Juíza determina suspensão de 90 dias para documentário da Brasil Paralelo sobre Maria da Penha

A juíza Vanessa Veras, da 9ª Vara Criminal de Fortaleza, ordenou a interrupção, por 90 dias, da exibição do documentário “Investigação Paralela: o caso Maria da Penha”, produzido pela Brasil Paralelo. A decisão cautelar foi proferida no início de junho, tramita sob sigilo e cabe recurso.

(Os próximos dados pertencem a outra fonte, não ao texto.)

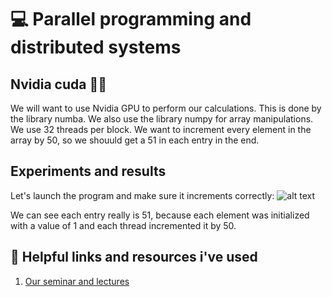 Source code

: # :computer: Parallel programming and distributed systems
## Nvidia cuda 👨‍💻
We will want to use Nvidia GPU to perform our calculations. This is done by the library numba. We also use the library numpy for array manipulations.
We use 32 threads per block. We want to increment every element in the array by 50, so we shouuld get a 51 in each entry in the end.

## Experiments and results
Let's launch the program and make sure it increments correctly:
![alt text](https://i.imgur.com/jLYdq6l.png)

We can see each entry really is 51, because each element was initialized with a value of 1 and each thread incremented it by 50.

## :scroll: Helpful links and resources i've used
1. [Our seminar and lectures](https://uim.fei.stuba.sk/predmet/i-ppds/)


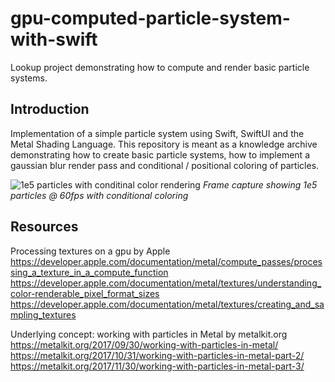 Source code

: # gpu-computed-particle-system-with-swift
Lookup project demonstrating how to compute and render basic particle systems.

## Introduction
Implementation of a simple particle system using Swift, SwiftUI and the Metal Shading Language. This repository is meant as a knowledge archive demonstrating how to create basic particle systems, how to implement a gaussian blur render pass and conditional / positional coloring of particles.

![1e5 particles with conditinal color rendering](https://github.com/julianlork/gpu-computed-particle-system-with-swift/assets/118125250/5b0e580a-04fd-4489-9542-76ea29272795)
*Frame capture showing 1e5 particles @ 60fps with conditional coloring*


## Resources

Processing textures on a gpu by Apple  
https://developer.apple.com/documentation/metal/compute_passes/processing_a_texture_in_a_compute_function  
https://developer.apple.com/documentation/metal/textures/understanding_color-renderable_pixel_format_sizes  
https://developer.apple.com/documentation/metal/textures/creating_and_sampling_textures  


Underlying concept: working with particles in Metal by metalkit.org  
https://metalkit.org/2017/09/30/working-with-particles-in-metal/  
https://metalkit.org/2017/10/31/working-with-particles-in-metal-part-2/  
https://metalkit.org/2017/11/30/working-with-particles-in-metal-part-3/  
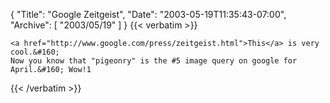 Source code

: {
  "Title": "Google Zeitgeist",
  "Date": "2003-05-19T11:35:43-07:00",
  "Archive": [
    "2003/05/19"
  ]
}
{{< verbatim >}}

    <a href="http://www.google.com/press/zeitgeist.html">This</a> is very cool.&#160;
    Now you know that "pigeonry" is the #5 image query on google for April.&#160; Wow!1
{{< /verbatim >}}
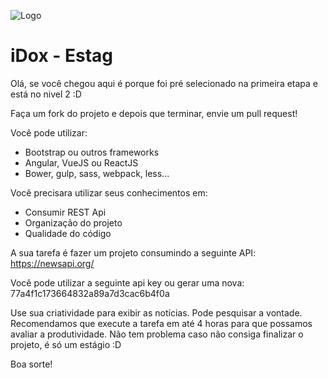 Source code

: ![Logo](https://contrato.express/assets/logo-f-84a3e182be013ed38cbedbebe140d39b5027603886746a031c758669b069704a.png)

# iDox - Estag
Olá, se você chegou aqui é porque foi pré selecionado na primeira etapa e está no nivel 2 :D

Faça um fork do projeto e depois que terminar, envie um pull request!

Você pode utilizar:
* Bootstrap ou outros frameworks
* Angular, VueJS ou ReactJS
* Bower, gulp, sass, webpack, less...

Você precisara utilizar seus conhecimentos em:
* Consumir REST Api
* Organização do projeto
* Qualidade do código

A sua tarefa é fazer um projeto consumindo a seguinte API:
https://newsapi.org/

Você pode utilizar a seguinte api key ou gerar uma nova:
77a4f1c173664832a89a7d3cac6b4f0a

Use sua criatividade para exibir as notícias. Pode pesquisar a vontade.
Recomendamos que execute a tarefa em até 4 horas para que possamos avaliar a produtividade.
Não tem problema caso não consiga finalizar o projeto, é só um estágio :D

Boa sorte!
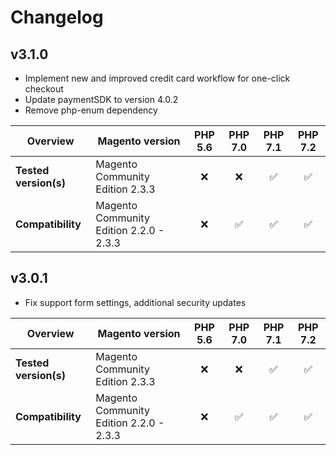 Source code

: # Changelog

## v3.1.0

*   Implement new and improved credit card workflow for one-click checkout  
*   Update paymentSDK to version 4.0.2  
*   Remove php-enum dependency  

|  Overview | Magento version | PHP 5.6 | PHP 7.0 | PHP 7.1 | PHP 7.2 |  
|---|---|:---:|:---:|:---:|:---:|  
| **Tested version(s)** | Magento Community Edition 2.3.3 | :x: | :x: | &#9989; | &#9989; |  
| **Compatibility** | Magento Community Edition 2.2.0 - 2.3.3 | :x: | &#9989; | &#9989; | &#9989; |    

## v3.0.1

*   Fix support form settings, additional security updates

|  Overview | Magento version | PHP 5.6 | PHP 7.0 | PHP 7.1 | PHP 7.2 |  
|---|---|:---:|:---:|:---:|:---:|  
| **Tested version(s)** | Magento Community Edition 2.3.3 | :x: | :x: | &#9989; | &#9989; |  
| **Compatibility** | Magento Community Edition 2.2.0 - 2.3.3 | :x: | &#9989; | &#9989; | &#9989; |    
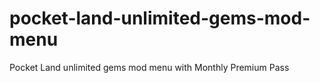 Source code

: # pocket-land-unlimited-gems-mod-menu
Pocket Land unlimited gems mod menu with Monthly Premium Pass
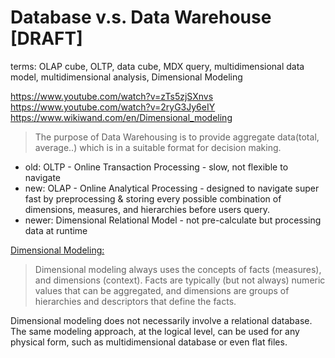 # Database v.s. Data Warehouse [DRAFT]

terms: OLAP cube, OLTP, data cube, MDX query, multidimensional data model, multidimensional analysis, Dimensional Modeling

https://www.youtube.com/watch?v=zTs5zjSXnvs
https://www.youtube.com/watch?v=2ryG3Jy6eIY
https://www.wikiwand.com/en/Dimensional_modeling

> The purpose of Data Warehousing is to provide aggregate data(total, average..) which is in a suitable format for decision making.


- old: OLTP - Online Transaction Processing - slow, not flexible to navigate
- new: OLAP - Online Analytical Processing - designed to navigate super fast by preprocessing & storing every possible combination of dimensions, measures, and hierarchies before users query.
- newer: Dimensional Relational Model - not pre-calculate but processing data at runtime

[Dimensional Modeling:](https://www.wikiwand.com/en/Dimensional_modeling)
> Dimensional modeling always uses the concepts of facts (measures), and dimensions (context). 
Facts are typically (but not always) numeric values that can be aggregated, and dimensions are groups of hierarchies and descriptors that define the facts.

Dimensional modeling does not necessarily involve a relational database. The same modeling approach, at the logical level, can be used for any physical form, such as multidimensional database or even flat files. 

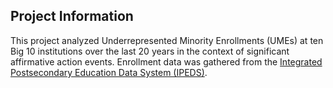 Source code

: ## Project Information <br>
This project analyzed Underrepresented Minority Enrollments (UMEs) at ten Big 10  institutions over the last 20 years in the context of significant affirmative action events. Enrollment data was gathered from the [Integrated Postsecondary Education Data System (IPEDS)](https://nces.ed.gov/ipeds/). 


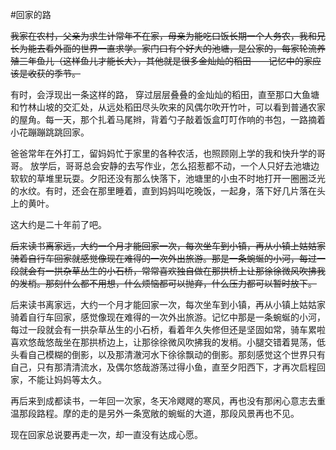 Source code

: #回家的路

~~我家在农村，父亲为求生计常年不在家，母亲为能吃口饭长期一个人务农，我和兄长为能去看外面的世界一直求学。家门口有个好大的池塘，是公家的，每家轮流养殖三年鱼儿（这样鱼儿才能长大），其他就是很多金灿灿的稻田——记忆中的家应该是收获的季节。~~

有时，会浮现出一条这样的路， 穿过层层叠叠的金灿灿的稻田，直至那口大鱼塘和竹林山坡的交汇处，从远处稻田尽头吹来的风偶尔吹开竹叶，可以看到普通农家的屋角。每一天，那个扎着马尾辫，背着勺子敲着饭盒叮叮作响的书包，一路摘着小花蹦蹦跳跳回家。

爸爸常年在外打工，留妈妈忙于家里的各种农活，也照顾刚上学的我和快升学的哥哥。 放学后，哥哥总会安静的去写作业，怎么招惹都不动，一个人只好去池塘边软软的草堆里玩耍。夕阳还没有那么快落下，池塘里的小虫不时地打开一圈圈泛光的水纹。有时，还会在那里睡着，直到妈妈叫吃晚饭，一起身，落下好几片落在头上的黄叶。

这大约是二十年前了吧。


~~后来读书离家远，大约一个月才能回家一次，每次坐车到小镇，再从小镇上姑姑家骑着自行车回家就感觉像现在难得的一次外出旅游。那是一条蜿蜒的小河，每过一段就会有一拱杂草丛生的小石桥，常常喜欢独自做在那拱桥上让那徐徐微风吹拂我的发梢。那刻什么都不用想，什么烦恼都可以抛弃，什么压力都可以暂时放下。~~


后来读书离家远，大约一个月才能回家一次，每次坐车到小镇，再从小镇上姑姑家骑着自行车回家，感觉像现在难得的一次外出旅游。记忆中那是一条蜿蜒的小河，每过一段就会有一拱杂草丛生的小石桥，看着年久失修但还是坚固如常，骑车累啦喜欢悠哉悠哉坐在那拱桥边上，让那徐徐微风吹拂我的发梢。小腿交错着晃荡，低头看自己模糊的倒影，以及那清澈河水下徐徐飘动的倒影。那刻感觉这个世界只有自己，只有那清清流水，及偶尔悠哉游荡过得小鱼，直至夕阳西下，才再次启程回家，不能让妈妈等太久。



再后来到成都读书，一年回一次家，冬天冷飕飕的寒风，再也没有那闲心意志去重温那段路程。摩的走的是另外一条宽敞的蜿蜒的大道，那段风景再也不见。

现在回家总说要再走一次，却一直没有达成心愿。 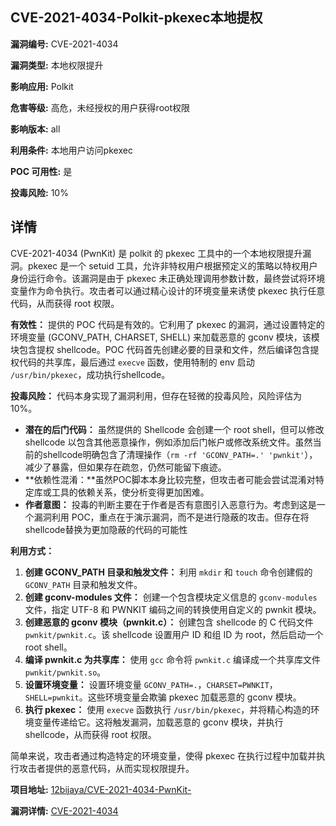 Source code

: ## CVE-2021-4034-Polkit-pkexec本地提权

**漏洞编号:** CVE-2021-4034

**漏洞类型:** 本地权限提升

**影响应用:** Polkit

**危害等级:** 高危，未经授权的用户获得root权限

**影响版本:** all

**利用条件:** 本地用户访问pkexec

**POC 可用性:** 是

**投毒风险:** 10%

## 详情

CVE-2021-4034 (PwnKit) 是 polkit 的 pkexec 工具中的一个本地权限提升漏洞。pkexec 是一个 setuid 工具，允许非特权用户根据预定义的策略以特权用户身份运行命令。该漏洞是由于 pkexec 未正确处理调用参数计数，最终尝试将环境变量作为命令执行。攻击者可以通过精心设计的环境变量来诱使 pkexec 执行任意代码，从而获得 root 权限。

**有效性：**
提供的 POC 代码是有效的。它利用了 pkexec 的漏洞，通过设置特定的环境变量 (GCONV_PATH, CHARSET, SHELL) 来加载恶意的 gconv 模块，该模块包含提权 shellcode。POC 代码首先创建必要的目录和文件，然后编译包含提权代码的共享库，最后通过 `execve` 函数，使用特制的 env 启动 `/usr/bin/pkexec`，成功执行shellcode。

**投毒风险：**
代码本身实现了漏洞利用，但存在轻微的投毒风险，风险评估为10%。

*   **潜在的后门代码：**
虽然提供的 Shellcode 会创建一个 root shell，但可以修改 shellcode 以包含其他恶意操作，例如添加后门帐户或修改系统文件。虽然当前的shellcode明确包含了清理操作（`rm -rf 'GCONV_PATH=.' 'pwnkit'`），减少了暴露，但如果存在疏忽，仍然可能留下痕迹。
*   **依赖性混淆：**虽然POC脚本本身比较完整，但攻击者可能会尝试混淆对特定库或工具的依赖关系，使分析变得更加困难。
*    **作者意图：** 投毒的判断主要在于作者是否有意图引入恶意行为。考虑到这是一个漏洞利用 POC，重点在于演示漏洞，而不是进行隐蔽的攻击。但存在将shellcode替换为更加隐蔽的代码的可能性

**利用方式：**
1.  **创建 GCONV_PATH 目录和触发文件：** 利用 `mkdir` 和 `touch` 命令创建假的 `GCONV_PATH` 目录和触发文件。
2.  **创建 gconv-modules 文件：**  创建一个包含模块定义信息的 `gconv-modules` 文件，指定 UTF-8 和 PWNKIT 编码之间的转换使用自定义的 pwnkit 模块。
3.  **创建恶意的 gconv 模块（pwnkit.c）：** 创建包含 shellcode 的 C 代码文件 `pwnkit/pwnkit.c`。该 shellcode 设置用户 ID 和组 ID 为 root，然后启动一个 root shell。
4.  **编译 pwnkit.c 为共享库：** 使用 `gcc` 命令将 `pwnkit.c` 编译成一个共享库文件 `pwnkit/pwnkit.so`。
5.  **设置环境变量：**  设置环境变量 `GCONV_PATH=.`，`CHARSET=PWNKIT`，`SHELL=pwnkit`。这些环境变量会欺骗 pkexec 加载恶意的 gconv 模块。
6.  **执行 pkexec：**  使用 `execve` 函数执行 `/usr/bin/pkexec`，并将精心构造的环境变量传递给它。这将触发漏洞，加载恶意的 gconv 模块，并执行 shellcode，从而获得 root 权限。

简单来说，攻击者通过构造特定的环境变量，使得 pkexec 在执行过程中加载并执行攻击者提供的恶意代码，从而实现权限提升。

**项目地址:** [12bijaya/CVE-2021-4034-PwnKit-](https://github.com/12bijaya/CVE-2021-4034-PwnKit-)

**漏洞详情:** [CVE-2021-4034](https://nvd.nist.gov/vuln/detail/CVE-2021-4034)
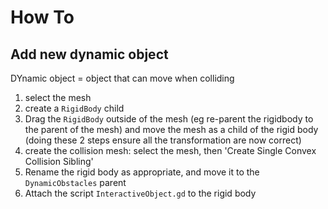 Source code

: How To
======

Add new dynamic object
----------------------

DYnamic object = object that can move when colliding

1. select the mesh
2. create a `RigidBody` child
3. Drag the `RigidBody` outside of the mesh (eg re-parent the rigidbody to the
   parent of the mesh) and move the mesh as a child of the rigid body (doing
   these 2 steps ensure all the transformation are now correct)
4. create the collision mesh: select the mesh, then 'Create Single Convex
   Collision Sibling'
5. Rename the rigid body as appropriate, and move it to the `DynamicObstacles`
   parent
6. Attach the script `InteractiveObject.gd` to the rigid body


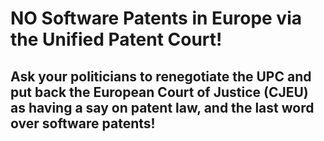 # NO Software Patents in Europe via the Unified Patent Court!

## Ask your politicians to renegotiate the UPC and put back the European Court of Justice (CJEU) as having a say on patent law, and the last word over software patents!
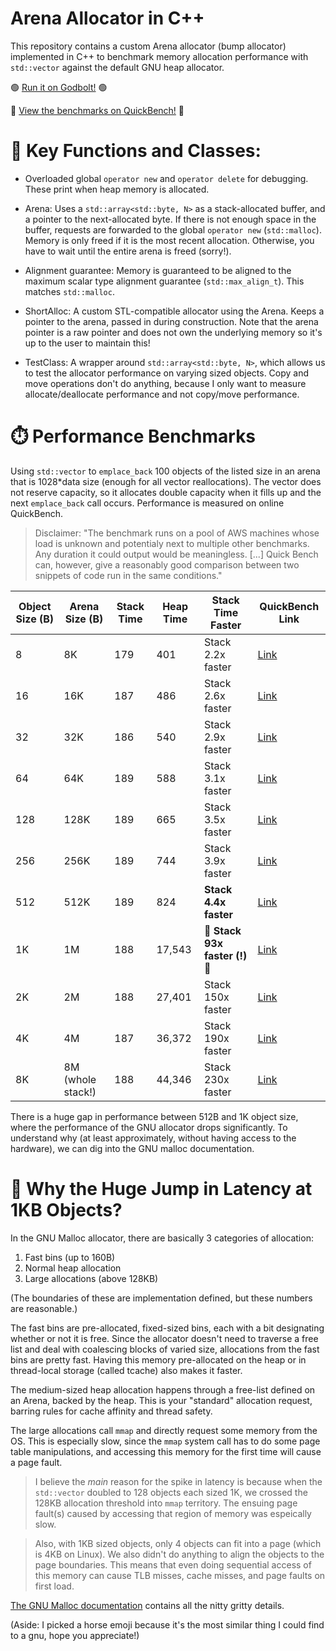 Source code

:# Arena Allocator in C++
This repository contains a custom Arena allocator (bump allocator) implemented in C++ to benchmark memory allocation performance with `std::vector` against the default GNU heap allocator. 

🟢 [Run it on Godbolt!](https://godbolt.org/z/jj1Mbc71o) 🟢

🏃 [View the benchmarks on QuickBench!](https://quick-bench.com/q/hnEZC5GC-9UoXK6aMM5VZ-66CKY) 🏃

# 🔑 Key Functions and Classes:
- Overloaded global `operator new` and `operator delete` for debugging. These print when heap memory is allocated. 
- Arena: Uses a `std::array<std::byte, N>` as a stack-allocated buffer, and a pointer to the next-allocated byte. If there is not enough space in the buffer, requests are forwarded to the global `operator new` (`std::malloc`). Memory is only freed if it is the most recent allocation. Otherwise, you have to wait until the entire arena is freed (sorry!).

- Alignment guarantee: Memory is guaranteed to be aligned to the maximum scalar type alignment guarantee (`std::max_align_t`). This matches `std::malloc`.

- ShortAlloc: A custom STL-compatible allocator using the Arena. Keeps a pointer to the arena, passed in during construction. Note that the arena pointer is a raw pointer and does not own the underlying memory so it's up to the user to maintain this!

- TestClass: A wrapper around `std::array<std::byte, N>`, which allows us to test the allocator performance on varying sized objects. Copy and move operations don't do anything, because I only want to measure allocate/deallocate performance and not copy/move performance.  

# ⏱️ Performance Benchmarks 
Using `std::vector` to `emplace_back` 100 objects of the listed size in an arena that is 1028*data size (enough for all vector reallocations). The vector does not reserve capacity, so it allocates double capacity when it fills up and the next `emplace_back` call occurs. Performance is measured on online QuickBench.

> Disclaimer: "The benchmark runs on a pool of AWS machines whose load is unknown and potentialy next to multiple other benchmarks. Any duration it could output would be meaningless. [...] Quick Bench can, however, give a reasonably good comparison between two snippets of code run in the same conditions." 


| Object Size (B) | Arena Size (B)      | Stack Time | Heap Time | Stack Time Faster        | QuickBench Link |
|----------------|--------------------|------------|-----------|--------------------------|-----------------|
| 8             | 8K                  | 179        | 401       | Stack 2.2x faster        | [Link](https://quick-bench.com/q/FSVMOb4MG32-acROZFLstV0xmbc) |
| 16            | 16K                 | 187        | 486       | Stack 2.6x faster        | [Link](https://quick-bench.com/q/EHJp6Uk8AfUtMWXmkRzLwU8nO6g) |
| 32            | 32K                 | 186        | 540       | Stack 2.9x faster        | [Link](https://quick-bench.com/q/mJGqAyIZDObgF34V8A2NWLKAIIg) |
| 64            | 64K                 | 189        | 588       | Stack 3.1x faster        | [Link](https://quick-bench.com/q/j27FuXFO9GWcSgvL8DGE-F01RJ4) |
| 128           | 128K                | 189        | 665       | Stack 3.5x faster        | [Link](https://quick-bench.com/q/0LgLAzs_9k9AYHwMDe9CjvBSF08) |
| 256           | 256K                | 189        | 744       | Stack 3.9x faster        | [Link](https://quick-bench.com/q/GOgxN2sY_svtHwzDqRKhK2qC4Uo) |
| 512           | 512K                | 189        | 824       | **Stack 4.4x faster**        | [Link](https://quick-bench.com/q/EfeGYpXX_9xcR4vIvLesMp5CbFQ) |
| 1K            | 1M                  | 188        | 17,543    | 🔴 **Stack 93x faster (!)** 🔴     | [Link](https://quick-bench.com/q/hnEZC5GC-9UoXK6aMM5VZ-66CKY) |
| 2K            | 2M                  | 188        | 27,401    | Stack 150x faster        | [Link](https://quick-bench.com/q/lhsE7jALIXMfwp5BW4tzn9yLO6U) |
| 4K            | 4M                  | 187        | 36,372    | Stack 190x faster        | [Link](https://quick-bench.com/q/C4nXuQGAnEEwD8UWKUo8ZhH8HDM) |
| 8K            | 8M (whole stack!)    | 188        | 44,346    | Stack 230x faster        | [Link](https://quick-bench.com/q/5BRGLEjOHhZYnX6Wbojy8xDAb0g) |


There is a huge gap in performance between 512B and 1K object size, where the performance of the GNU allocator drops significantly. To understand why (at least approximately, without having access to the hardware), we can dig into the GNU malloc documentation.

# 🐴 Why the Huge Jump in Latency at 1KB Objects?
In the GNU Malloc allocator, there are basically 3 categories of allocation: 
1. Fast bins (up to 160B)
2. Normal heap allocation
3. Large allocations (above 128KB)

(The boundaries of these are implementation defined, but these numbers are reasonable.)

The fast bins are pre-allocated, fixed-sized bins, each with a bit designating whether or not it is free. Since the allocator doesn't need to traverse a free list and deal with coalescing blocks of varied size, allocations from the fast bins are pretty fast. Having this memory pre-allocated on the heap or in thread-local storage (called tcache) also makes it faster. 

The medium-sized heap allocation happens through a free-list defined on an Arena, backed by the heap. This is your "standard" allocation request, barring rules for cache affinity and thread safety. 

The large allocations call `mmap` and directly request some memory from the OS. This is especially slow, since the `mmap` system call has to do some page table manipulations, and accessing this memory for the first time will cause a page fault. 

> I believe the *main* reason for the spike in latency is because when the `std::vector` doubled to 128 objects each sized 1K, we crossed the 128KB allocation threshold into `mmap` territory. The ensuing page fault(s) caused by accessing that region of memory was espeically slow. 

> Also, with 1KB sized objects, only 4 objects can fit into a page (which is 4KB on Linux). We also didn't do anything to align the objects to the page boundaries. This means that even doing sequential access of this memory can cause TLB misses, cache misses, and page faults on first load. 


[The GNU Malloc documentation](https://sourceware.org/glibc/wiki/MallocInternals) contains all the nitty gritty details.


(Aside: I picked a horse emoji because it's the most similar thing I could find to a gnu, hope you appreciate!)



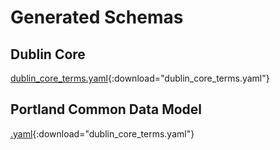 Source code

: # Generated Schemas

## Dublin Core

[dublin_core_terms.yaml](models/dc/dublin_core_terms.yaml){:download="dublin_core_terms.yaml"}

## Portland Common Data Model

[.yaml](models/dc/dublin_core_terms.yaml){:download="dublin_core_terms.yaml"}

O pedido partiu do Ministério Público do Ceará (MPCE) dentro de uma ação criminal movida contra o influenciador Alexandre Paiva, responsável pelo perfil “Paiva nas Ruas” no Instagram. Segundo o órgão, o criador de conteúdo estaria, de forma reiterada, questionando a versão oficial do caso Maria da Penha e, ao visitar o antigo imóvel onde a agressão teria ocorrido, teria cometido o crime de perseguição previsto no artigo 147-A do Código Penal.

No mesmo requerimento de busca e apreensão contra Paiva, o MPCE solicitou a suspensão temporária do documentário, sustentando que o vídeo alimentaria uma campanha de desinformação sobre o caso. A magistrada acolheu o argumento e citou uma ação da Advocacia-Geral da União (AGU) contra a Brasil Paralelo como indício de que o conteúdo estaria fomentando ataques misóginos na internet.

Apesar da decisão, a obra segue disponível na plataforma de streaming da produtora. Para o advogado e professor de direito constitucional Andre Marsiglia, a medida configura censura prévia e o MPCE não teria legitimidade para defender interesses privados relativos à biografia de Maria da Penha.

Conteúdo do documentário

O filme faz parte de uma série que revisita casos de grande repercussão, como o de Mariana Ferrer, a morte de Toninho do PT e o atentado a Jair Bolsonaro. No episódio sobre Maria da Penha, a Brasil Paralelo coloca em dúvida elementos que levaram à condenação de Marco Antonio Heredia Viveros, ex-marido da farmacêutica.

De acordo com o processo original, Marco Antonio teria tentado matar a esposa duas vezes: primeiro com um disparo de arma de fogo, que a deixou paraplégica, e depois por meio de eletrocussão. O ex-marido nega as acusações, alegando que ambos foram atingidos durante assalto. Um revólver calibre .38 foi apreendido mais de um ano após o fato, mas a fabricante Taurus emitiu laudo indicando que a arma foi adquirida dois meses depois do episódio. O tribunal, porém, considerou o revólver como a arma usada no crime.

Ação da AGU

Em março deste ano, a Procuradoria Nacional da União de Defesa da Democracia, vinculada à AGU, ingressou com ação civil pública contra a Brasil Paralelo. A AGU pede o pagamento de R$ 500 mil ao Fundo de Defesa de Direitos Difusos por supostos danos morais coletivos decorrentes da divulgação da versão de Marco Antonio. O processo ainda não foi concluído.

O documentário da Brasil Paralelo foi o segundo da série a sofrer restrição judicial; em outubro de 2022, a produção sobre o atentado a Jair Bolsonaro já havia sido barrada pelo Supremo Tribunal Federal.